We have officially found a new low for cinematic-release animated fare, as I can’t even give this the damning-with-faint-praise of saying it looks like a glorified TV production. Rather, it kept giving me flashbacks to the animation quality found in some pet food commercials, a style that works okay in 30-second chunks but ends up dire when stretched to over 90 minutes. It’s all so sterile and lifeless, an admitted accomplishment when it’s used to show kittens flying on rockets and it still looks miserably dull.

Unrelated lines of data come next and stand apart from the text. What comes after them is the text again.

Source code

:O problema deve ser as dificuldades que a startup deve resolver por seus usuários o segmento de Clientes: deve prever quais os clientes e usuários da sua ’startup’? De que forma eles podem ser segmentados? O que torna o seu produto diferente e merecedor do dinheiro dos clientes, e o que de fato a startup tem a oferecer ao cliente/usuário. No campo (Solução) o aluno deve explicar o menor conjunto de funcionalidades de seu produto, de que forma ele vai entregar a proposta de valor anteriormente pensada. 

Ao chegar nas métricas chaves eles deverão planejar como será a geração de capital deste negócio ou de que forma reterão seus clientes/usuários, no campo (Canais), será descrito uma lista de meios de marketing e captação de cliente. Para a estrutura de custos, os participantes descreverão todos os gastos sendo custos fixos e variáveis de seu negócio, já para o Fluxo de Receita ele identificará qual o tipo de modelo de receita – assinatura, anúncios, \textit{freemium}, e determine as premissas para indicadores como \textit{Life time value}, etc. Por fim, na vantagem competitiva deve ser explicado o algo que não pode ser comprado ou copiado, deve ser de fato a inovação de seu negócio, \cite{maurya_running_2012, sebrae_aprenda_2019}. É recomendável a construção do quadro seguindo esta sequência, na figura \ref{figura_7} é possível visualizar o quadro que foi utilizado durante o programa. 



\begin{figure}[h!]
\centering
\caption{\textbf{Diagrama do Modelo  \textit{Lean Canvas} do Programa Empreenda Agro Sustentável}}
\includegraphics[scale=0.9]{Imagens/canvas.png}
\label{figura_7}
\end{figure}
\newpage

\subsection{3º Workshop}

And speaking of things I’ve seen elsewhere but done worse here, the lip-sync on the characters manages to end up looking worse than it did in last year’s The Jungle Bunch. It’s about as incredibly distracting as in that film, except this doesn’t even have the advent of decent voice talent. Not only are they in service to rather basic characters (Mac the macaw and Cape the preciously-inventive kitten are particularly annoying), the wonkiness of the lip-sync ends up neutering the delivery.

It’s basically what every animated junkie fears will happen when Eastern animation gets localised for Western audiences, with the actors showing a lot of awkward pauses mid-sentence and stilted delivery, all in an attempt to make the lip-sync slightly less out-of-place. But no, it just ends up making the whole thing even more distracting than it already is.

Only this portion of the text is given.